=== Brief ===
Copy out every line of the records in which "Future" can be found.

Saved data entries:
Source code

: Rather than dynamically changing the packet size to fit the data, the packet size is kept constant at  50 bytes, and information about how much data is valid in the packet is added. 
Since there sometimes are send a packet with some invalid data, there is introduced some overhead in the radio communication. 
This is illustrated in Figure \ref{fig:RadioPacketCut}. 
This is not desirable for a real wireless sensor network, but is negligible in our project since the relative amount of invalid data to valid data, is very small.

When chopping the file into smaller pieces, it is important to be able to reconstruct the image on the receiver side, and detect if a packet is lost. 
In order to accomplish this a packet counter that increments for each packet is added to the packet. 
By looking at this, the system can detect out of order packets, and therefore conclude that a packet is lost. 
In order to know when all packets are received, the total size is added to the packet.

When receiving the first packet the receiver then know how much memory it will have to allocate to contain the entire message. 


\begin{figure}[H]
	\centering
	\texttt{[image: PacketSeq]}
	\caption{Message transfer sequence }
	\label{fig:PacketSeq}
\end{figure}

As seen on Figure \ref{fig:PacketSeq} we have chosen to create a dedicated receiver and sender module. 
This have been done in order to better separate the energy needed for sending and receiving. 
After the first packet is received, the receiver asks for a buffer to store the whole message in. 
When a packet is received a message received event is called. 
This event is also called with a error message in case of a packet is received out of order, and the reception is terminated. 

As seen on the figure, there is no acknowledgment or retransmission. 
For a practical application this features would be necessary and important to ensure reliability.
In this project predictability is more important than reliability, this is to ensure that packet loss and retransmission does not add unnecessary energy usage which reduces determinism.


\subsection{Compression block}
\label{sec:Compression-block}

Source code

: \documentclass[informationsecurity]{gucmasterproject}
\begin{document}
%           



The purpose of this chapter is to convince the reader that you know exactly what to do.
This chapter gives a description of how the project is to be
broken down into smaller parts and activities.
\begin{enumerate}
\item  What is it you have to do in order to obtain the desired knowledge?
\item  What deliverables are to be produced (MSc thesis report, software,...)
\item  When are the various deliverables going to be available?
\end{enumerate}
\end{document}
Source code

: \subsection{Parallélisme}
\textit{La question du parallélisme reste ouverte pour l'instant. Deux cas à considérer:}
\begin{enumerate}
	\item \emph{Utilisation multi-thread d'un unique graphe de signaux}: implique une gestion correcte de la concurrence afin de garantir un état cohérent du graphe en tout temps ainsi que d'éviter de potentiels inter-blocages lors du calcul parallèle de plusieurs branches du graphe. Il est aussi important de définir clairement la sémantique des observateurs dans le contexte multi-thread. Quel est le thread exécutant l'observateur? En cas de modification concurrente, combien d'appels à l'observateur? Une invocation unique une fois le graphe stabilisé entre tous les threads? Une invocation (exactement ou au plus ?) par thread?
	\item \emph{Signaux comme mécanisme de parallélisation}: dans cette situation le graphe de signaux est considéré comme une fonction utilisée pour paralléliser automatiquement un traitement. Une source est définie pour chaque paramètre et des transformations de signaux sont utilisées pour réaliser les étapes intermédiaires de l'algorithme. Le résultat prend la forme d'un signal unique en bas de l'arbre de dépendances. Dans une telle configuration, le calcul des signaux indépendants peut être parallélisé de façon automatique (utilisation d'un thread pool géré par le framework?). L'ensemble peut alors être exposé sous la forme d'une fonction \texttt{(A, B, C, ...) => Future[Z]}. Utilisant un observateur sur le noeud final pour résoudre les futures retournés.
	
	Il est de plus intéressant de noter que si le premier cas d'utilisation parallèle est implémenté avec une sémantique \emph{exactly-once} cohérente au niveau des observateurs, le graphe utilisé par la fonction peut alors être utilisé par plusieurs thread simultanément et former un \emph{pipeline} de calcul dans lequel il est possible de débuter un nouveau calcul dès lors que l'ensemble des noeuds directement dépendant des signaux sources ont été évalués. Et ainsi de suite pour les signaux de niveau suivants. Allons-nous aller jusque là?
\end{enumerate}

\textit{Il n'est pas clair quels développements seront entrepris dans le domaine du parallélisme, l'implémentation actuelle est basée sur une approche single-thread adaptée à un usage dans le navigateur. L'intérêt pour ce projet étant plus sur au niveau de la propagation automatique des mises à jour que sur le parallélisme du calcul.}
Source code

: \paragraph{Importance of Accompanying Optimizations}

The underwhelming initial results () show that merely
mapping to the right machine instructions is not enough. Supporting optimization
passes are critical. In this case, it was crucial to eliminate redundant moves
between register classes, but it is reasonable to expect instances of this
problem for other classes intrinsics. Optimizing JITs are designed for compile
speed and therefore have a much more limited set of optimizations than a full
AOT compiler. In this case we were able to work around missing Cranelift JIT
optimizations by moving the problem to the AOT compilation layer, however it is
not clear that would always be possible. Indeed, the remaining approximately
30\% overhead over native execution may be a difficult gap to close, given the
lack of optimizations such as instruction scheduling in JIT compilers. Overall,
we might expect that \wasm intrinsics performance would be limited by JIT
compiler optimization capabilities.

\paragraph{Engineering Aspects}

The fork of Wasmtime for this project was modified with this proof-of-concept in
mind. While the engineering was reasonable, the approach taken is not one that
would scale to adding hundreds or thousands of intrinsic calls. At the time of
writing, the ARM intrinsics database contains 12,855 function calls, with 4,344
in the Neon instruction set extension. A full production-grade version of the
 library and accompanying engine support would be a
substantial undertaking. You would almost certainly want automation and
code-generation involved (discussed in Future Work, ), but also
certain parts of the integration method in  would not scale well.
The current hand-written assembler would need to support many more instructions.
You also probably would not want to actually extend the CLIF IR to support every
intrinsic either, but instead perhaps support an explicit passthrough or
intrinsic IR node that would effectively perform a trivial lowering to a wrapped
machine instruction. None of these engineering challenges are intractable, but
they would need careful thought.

=== Exercise response ===
	\item \emph{Signaux comme mécanisme de parallélisation}: dans cette situation le graphe de signaux est considéré comme une fonction utilisée pour paralléliser automatiquement un traitement. Une source est définie pour chaque paramètre et des transformations de signaux sont utilisées pour réaliser les étapes intermédiaires de l'algorithme. Le résultat prend la forme d'un signal unique en bas de l'arbre de dépendances. Dans une telle configuration, le calcul des signaux indépendants peut être parallélisé de façon automatique (utilisation d'un thread pool géré par le framework?). L'ensemble peut alors être exposé sous la forme d'une fonction \texttt{(A, B, C, ...) => Future[Z]}. Utilisant un observateur sur le noeud final pour résoudre les futures retournés.
code-generation involved (discussed in Future Work, ), but also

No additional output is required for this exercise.